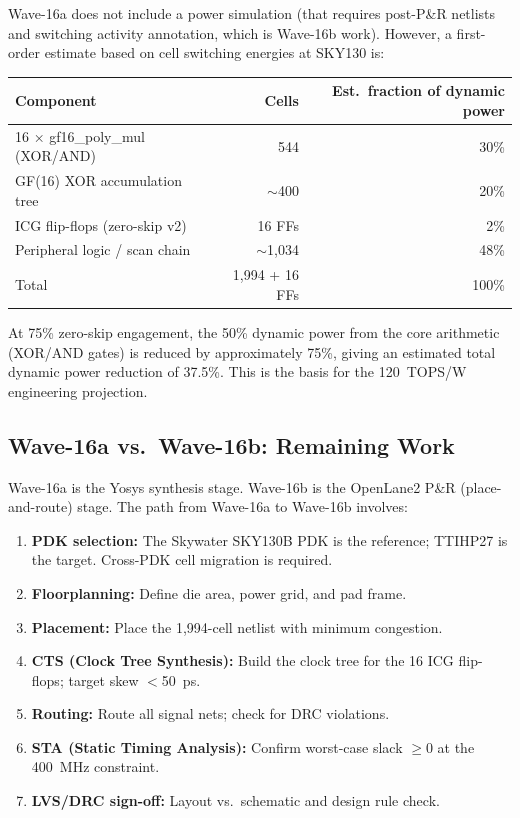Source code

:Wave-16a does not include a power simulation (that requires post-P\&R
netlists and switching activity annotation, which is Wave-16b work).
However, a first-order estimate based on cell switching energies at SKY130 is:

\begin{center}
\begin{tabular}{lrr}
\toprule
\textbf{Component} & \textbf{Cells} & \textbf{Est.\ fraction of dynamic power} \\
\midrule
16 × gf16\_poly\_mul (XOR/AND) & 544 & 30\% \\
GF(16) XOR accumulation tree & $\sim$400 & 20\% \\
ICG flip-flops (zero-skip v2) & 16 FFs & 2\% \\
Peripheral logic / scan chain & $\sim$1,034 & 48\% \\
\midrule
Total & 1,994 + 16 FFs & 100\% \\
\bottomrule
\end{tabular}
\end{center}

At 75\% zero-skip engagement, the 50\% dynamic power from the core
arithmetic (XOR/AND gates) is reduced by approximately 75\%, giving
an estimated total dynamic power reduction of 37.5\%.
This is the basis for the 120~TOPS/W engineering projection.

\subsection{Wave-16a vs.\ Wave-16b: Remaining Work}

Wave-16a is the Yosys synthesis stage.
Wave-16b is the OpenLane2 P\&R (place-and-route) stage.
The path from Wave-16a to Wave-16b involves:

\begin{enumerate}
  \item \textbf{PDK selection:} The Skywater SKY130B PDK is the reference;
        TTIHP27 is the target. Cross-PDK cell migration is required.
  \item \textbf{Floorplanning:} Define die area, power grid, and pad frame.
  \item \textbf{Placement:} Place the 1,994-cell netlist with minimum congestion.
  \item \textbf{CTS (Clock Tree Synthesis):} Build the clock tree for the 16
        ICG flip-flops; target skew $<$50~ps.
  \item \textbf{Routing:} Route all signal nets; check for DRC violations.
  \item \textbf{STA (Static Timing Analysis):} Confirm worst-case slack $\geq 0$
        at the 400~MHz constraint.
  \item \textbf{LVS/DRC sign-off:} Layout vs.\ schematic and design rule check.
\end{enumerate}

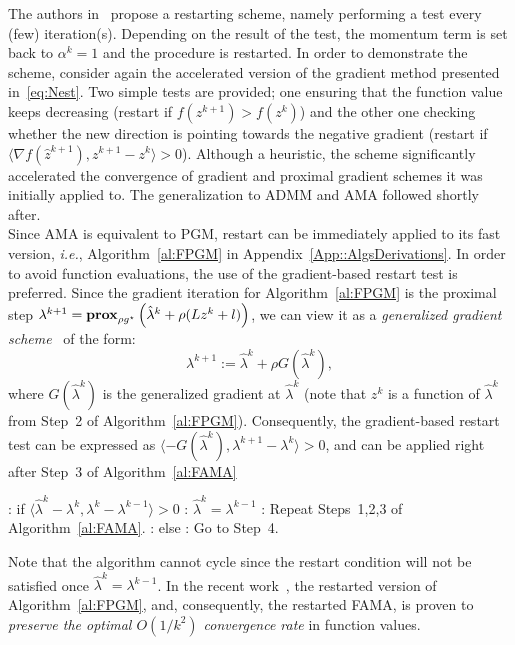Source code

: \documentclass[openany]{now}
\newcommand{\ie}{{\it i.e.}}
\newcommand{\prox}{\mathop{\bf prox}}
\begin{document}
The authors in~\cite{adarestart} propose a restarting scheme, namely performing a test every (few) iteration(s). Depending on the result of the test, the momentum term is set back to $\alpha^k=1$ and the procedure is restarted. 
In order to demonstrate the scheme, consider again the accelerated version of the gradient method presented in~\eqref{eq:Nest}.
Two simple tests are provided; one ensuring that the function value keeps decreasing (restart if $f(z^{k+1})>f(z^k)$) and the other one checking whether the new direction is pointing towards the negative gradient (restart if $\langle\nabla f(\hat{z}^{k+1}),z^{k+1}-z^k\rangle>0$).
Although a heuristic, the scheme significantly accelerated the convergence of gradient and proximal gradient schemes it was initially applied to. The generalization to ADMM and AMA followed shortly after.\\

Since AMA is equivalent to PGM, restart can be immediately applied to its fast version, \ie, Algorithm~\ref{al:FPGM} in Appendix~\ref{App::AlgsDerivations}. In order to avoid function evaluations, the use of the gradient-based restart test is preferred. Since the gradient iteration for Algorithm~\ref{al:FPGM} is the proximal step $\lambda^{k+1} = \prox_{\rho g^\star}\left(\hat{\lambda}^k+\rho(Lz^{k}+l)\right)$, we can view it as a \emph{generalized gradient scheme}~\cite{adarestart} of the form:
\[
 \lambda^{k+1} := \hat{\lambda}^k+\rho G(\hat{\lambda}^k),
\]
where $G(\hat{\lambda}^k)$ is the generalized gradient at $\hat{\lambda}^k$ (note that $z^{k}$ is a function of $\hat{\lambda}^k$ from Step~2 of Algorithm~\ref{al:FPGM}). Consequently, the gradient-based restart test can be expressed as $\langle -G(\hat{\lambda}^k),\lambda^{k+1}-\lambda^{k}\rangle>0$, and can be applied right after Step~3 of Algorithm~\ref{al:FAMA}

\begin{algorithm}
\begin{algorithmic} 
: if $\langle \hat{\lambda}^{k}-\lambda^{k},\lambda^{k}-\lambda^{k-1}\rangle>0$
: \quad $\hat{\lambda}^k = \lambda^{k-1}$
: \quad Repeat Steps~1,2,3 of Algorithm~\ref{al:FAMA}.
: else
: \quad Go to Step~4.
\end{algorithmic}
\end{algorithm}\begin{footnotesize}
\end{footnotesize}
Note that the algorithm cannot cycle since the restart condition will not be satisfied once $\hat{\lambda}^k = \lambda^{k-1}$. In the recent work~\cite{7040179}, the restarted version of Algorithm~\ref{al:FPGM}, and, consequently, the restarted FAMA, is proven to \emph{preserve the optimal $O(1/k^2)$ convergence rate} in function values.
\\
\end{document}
★ ★ ★ ★ ★ ★ ★
- **PROBLEM STATEMENT**
All lines above between those holding "(that requires post-P\&R" and "The path from", inclusive, must be set down unchanged, and no other line may be included.

- **RESPONSE BOX**
:Wave-16a does not include a power simulation (that requires post-P\&R
netlists and switching activity annotation, which is Wave-16b work).
However, a first-order estimate based on cell switching energies at SKY130 is:

\begin{center}
\begin{tabular}{lrr}
\toprule
\textbf{Component} & \textbf{Cells} & \textbf{Est.\ fraction of dynamic power} \\
\midrule
16 × gf16\_poly\_mul (XOR/AND) & 544 & 30\% \\
GF(16) XOR accumulation tree & $\sim$400 & 20\% \\
ICG flip-flops (zero-skip v2) & 16 FFs & 2\% \\
Peripheral logic / scan chain & $\sim$1,034 & 48\% \\
\midrule
Total & 1,994 + 16 FFs & 100\% \\
\bottomrule
\end{tabular}
\end{center}

At 75\% zero-skip engagement, the 50\% dynamic power from the core
arithmetic (XOR/AND gates) is reduced by approximately 75\%, giving
an estimated total dynamic power reduction of 37.5\%.
This is the basis for the 120~TOPS/W engineering projection.

\subsection{Wave-16a vs.\ Wave-16b: Remaining Work}

Wave-16a is the Yosys synthesis stage.
Wave-16b is the OpenLane2 P\&R (place-and-route) stage.
The path from Wave-16a to Wave-16b involves:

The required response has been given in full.